Taking a proactive approach to preventing, identifying and mitigating compliance risks has become a business imperative. At the same time, the growing volume and variety of corporate data sources are making the process of proactively monitoring compliance increasingly difficult and expensive. Additionally, bad actors continue to find new ways to subvert existing compliance monitoring programs. Employees who are engaging in fraudulent or otherwise illegal behavior are more likely to conduct those activities in unmonitored channels or via encrypted and ephemeral messaging applications to avoid detection.

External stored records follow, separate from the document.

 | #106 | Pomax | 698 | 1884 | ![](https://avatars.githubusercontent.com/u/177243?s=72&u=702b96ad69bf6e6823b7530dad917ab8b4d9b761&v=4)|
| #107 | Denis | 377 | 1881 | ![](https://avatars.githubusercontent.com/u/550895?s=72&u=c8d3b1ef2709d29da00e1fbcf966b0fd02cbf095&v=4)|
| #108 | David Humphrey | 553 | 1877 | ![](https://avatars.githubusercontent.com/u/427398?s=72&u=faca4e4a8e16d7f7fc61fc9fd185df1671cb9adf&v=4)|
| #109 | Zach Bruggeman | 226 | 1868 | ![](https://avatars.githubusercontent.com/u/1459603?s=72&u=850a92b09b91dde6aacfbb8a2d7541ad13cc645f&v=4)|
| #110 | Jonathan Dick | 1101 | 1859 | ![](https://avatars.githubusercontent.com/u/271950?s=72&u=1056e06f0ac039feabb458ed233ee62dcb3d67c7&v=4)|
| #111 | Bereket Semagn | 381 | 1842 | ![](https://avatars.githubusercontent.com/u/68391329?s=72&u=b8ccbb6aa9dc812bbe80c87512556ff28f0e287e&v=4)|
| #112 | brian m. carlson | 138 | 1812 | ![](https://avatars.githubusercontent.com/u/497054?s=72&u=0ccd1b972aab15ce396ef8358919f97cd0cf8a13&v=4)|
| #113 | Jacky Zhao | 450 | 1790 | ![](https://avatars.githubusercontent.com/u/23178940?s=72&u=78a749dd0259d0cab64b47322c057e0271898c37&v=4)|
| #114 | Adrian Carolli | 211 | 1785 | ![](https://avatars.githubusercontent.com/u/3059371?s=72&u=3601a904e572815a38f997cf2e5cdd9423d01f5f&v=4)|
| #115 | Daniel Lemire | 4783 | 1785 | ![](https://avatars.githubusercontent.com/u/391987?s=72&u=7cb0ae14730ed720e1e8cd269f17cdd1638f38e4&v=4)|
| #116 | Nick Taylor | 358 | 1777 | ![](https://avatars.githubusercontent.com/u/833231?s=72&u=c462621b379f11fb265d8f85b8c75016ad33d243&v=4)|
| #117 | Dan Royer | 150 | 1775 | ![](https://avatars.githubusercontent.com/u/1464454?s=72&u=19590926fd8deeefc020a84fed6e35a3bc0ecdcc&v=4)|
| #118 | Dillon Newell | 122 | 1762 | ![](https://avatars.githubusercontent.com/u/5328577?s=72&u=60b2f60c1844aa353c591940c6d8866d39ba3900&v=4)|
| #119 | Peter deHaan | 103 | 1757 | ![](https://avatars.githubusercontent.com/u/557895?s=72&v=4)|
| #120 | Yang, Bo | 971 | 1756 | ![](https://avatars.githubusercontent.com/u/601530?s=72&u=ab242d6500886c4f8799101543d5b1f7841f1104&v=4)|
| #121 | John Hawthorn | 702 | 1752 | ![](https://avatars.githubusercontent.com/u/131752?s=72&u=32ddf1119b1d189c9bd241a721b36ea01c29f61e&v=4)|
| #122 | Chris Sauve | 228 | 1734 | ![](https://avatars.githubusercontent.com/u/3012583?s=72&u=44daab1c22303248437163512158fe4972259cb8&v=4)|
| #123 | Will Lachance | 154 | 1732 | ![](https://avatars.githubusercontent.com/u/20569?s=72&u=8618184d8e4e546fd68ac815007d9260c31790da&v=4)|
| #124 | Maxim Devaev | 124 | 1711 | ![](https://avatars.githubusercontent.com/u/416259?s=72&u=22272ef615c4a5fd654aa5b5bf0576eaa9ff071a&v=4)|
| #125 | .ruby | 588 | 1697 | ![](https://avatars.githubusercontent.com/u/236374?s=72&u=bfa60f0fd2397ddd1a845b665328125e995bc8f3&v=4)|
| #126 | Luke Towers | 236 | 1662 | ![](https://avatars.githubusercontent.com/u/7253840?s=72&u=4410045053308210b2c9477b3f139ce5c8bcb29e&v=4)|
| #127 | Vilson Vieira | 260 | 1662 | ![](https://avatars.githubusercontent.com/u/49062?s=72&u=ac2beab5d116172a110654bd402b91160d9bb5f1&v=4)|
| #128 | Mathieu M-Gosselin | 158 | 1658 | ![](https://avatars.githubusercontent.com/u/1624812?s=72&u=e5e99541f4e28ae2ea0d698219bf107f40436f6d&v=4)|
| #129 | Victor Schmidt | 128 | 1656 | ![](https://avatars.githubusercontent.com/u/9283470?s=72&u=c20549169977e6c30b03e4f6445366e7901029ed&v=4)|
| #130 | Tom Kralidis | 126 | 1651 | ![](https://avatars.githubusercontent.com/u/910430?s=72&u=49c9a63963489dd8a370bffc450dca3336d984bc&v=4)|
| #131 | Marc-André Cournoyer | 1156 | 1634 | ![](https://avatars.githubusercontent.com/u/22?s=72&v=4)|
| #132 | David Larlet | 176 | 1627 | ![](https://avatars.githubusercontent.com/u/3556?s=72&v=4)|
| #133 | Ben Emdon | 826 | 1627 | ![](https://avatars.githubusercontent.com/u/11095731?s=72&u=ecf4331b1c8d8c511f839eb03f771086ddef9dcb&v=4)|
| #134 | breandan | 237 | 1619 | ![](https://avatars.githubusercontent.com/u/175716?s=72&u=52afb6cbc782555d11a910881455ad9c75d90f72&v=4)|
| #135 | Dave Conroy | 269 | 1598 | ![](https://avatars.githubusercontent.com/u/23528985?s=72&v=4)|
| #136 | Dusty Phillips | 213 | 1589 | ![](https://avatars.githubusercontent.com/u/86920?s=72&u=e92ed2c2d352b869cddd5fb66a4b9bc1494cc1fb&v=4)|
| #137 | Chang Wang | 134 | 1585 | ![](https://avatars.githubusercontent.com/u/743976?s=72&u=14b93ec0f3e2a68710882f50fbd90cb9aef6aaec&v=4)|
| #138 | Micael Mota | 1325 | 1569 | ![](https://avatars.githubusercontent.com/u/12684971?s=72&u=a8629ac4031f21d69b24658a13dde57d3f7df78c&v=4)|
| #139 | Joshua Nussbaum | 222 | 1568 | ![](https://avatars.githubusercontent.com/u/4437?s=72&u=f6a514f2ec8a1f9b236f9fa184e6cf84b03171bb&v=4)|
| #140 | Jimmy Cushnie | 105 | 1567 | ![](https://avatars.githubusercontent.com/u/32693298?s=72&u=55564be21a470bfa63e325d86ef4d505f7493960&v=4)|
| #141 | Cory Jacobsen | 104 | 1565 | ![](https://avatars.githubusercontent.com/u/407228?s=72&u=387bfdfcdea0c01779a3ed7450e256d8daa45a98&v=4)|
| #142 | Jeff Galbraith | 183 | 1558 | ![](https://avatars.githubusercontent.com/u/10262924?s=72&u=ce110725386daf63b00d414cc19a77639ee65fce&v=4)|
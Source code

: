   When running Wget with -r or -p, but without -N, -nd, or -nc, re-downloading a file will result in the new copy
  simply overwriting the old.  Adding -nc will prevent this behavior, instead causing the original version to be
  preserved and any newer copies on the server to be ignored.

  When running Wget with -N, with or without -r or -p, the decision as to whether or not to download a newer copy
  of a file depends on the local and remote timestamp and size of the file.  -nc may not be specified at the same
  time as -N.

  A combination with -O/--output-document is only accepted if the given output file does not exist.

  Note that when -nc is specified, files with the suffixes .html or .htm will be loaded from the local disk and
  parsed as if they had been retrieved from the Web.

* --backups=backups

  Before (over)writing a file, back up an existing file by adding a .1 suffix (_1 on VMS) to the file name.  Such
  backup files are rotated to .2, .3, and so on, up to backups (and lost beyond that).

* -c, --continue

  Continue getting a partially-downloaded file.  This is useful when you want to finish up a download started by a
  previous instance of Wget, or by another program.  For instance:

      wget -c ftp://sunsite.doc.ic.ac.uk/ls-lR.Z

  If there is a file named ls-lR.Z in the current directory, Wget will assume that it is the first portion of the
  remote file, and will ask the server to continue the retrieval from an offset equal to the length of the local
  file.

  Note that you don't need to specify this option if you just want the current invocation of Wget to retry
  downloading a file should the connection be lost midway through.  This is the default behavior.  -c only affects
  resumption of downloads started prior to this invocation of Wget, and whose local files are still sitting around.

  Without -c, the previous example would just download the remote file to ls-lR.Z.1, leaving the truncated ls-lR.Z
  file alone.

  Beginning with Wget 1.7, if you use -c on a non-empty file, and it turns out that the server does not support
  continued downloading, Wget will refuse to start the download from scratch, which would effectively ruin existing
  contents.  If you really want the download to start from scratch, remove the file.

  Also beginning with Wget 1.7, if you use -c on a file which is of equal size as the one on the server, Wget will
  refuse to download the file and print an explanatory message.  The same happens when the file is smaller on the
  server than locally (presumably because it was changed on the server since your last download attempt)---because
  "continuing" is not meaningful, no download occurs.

Legal and compliance teams need modern approaches to solve these modern challenges. Dynamic workflows built around advanced analytic tools are providing promising results to this end and enabling efficient, contextual, robust compliance monitoring.
Specifically, analytic research and analytics-driven story development, solutions that have been traditionally used for fact-finding in disputes and investigations, can offer rich insight into the compliance and risk related activities and communications taking place across an organization.
At FTI Technology, our teams are applying our Story Development solution to compliance use cases by leveraging analytics over a cross-section of data to reveal patterns and connections that may indicate suspicious activity. For example, conversations taking place in email and collaboration applications can be analyzed alongside call logs, behavioral anomalies (such as communications sent at odd hours or surges of communications between certain individuals), sentiment within messages, transactions and other forms of structured and unstructured data to paint a broad picture of happenings across the organization.
In addition to providing compliance officers and in-house counsel with a clear view of the organization’s compliance posture, story-driven analysis can also help key stakeholders better understand the organization’s overall risk position. For example, easily digestible fact memos, narratives and chronologies can be extracted from large, complex datasets to help the C-suite and the board identify the biggest risks and develop strategy around how to respond — such as by taking specific mitigation steps or making additional investments in preparedness and proactive governance.
Analytics-led approaches can also deliver significant cost benefits compared to traditional methods. Today, organizations of all sizes spend an average of $10,000 per employee to maintain regulatory compliance. Regulatory enforcement and fines have also been steadily rising since at least 2021. For one global client, our analytic research and story development workflows have delivered hundreds of thousands of dollars in cost savings. After uncovering compliance violations within its Chinese operations, the client decided to take a proactive approach to finding problem areas and self-reporting them ahead of a regulatory inquiry. Previous compliance monitoring initiatives at the organization were manual, highly laborious and did not deliver the level of insight the organization needed to effectively monitor and enforce compliance. Our team developed a solution to provide analytic research for the organization’s Chinese operations and provide a comprehensive summary of risk areas on a quarterly basis. The effectiveness and cost savings of the solution prompted the client to expand it to the rest of the organization’s global operations.
Like many areas of digital risk, compliance monitoring is becoming increasingly challenging and costly given today’s data landscape. When analytics are used to tell a complete story about key risk areas and activities, organizations can reduce exposure, bolster their governance posture and better contain the costs associated with compliance.
The views expressed herein are those of the author(s) and not necessarily the views of FTI Consulting, its management, its subsidiaries, its affiliates, or its other professionals.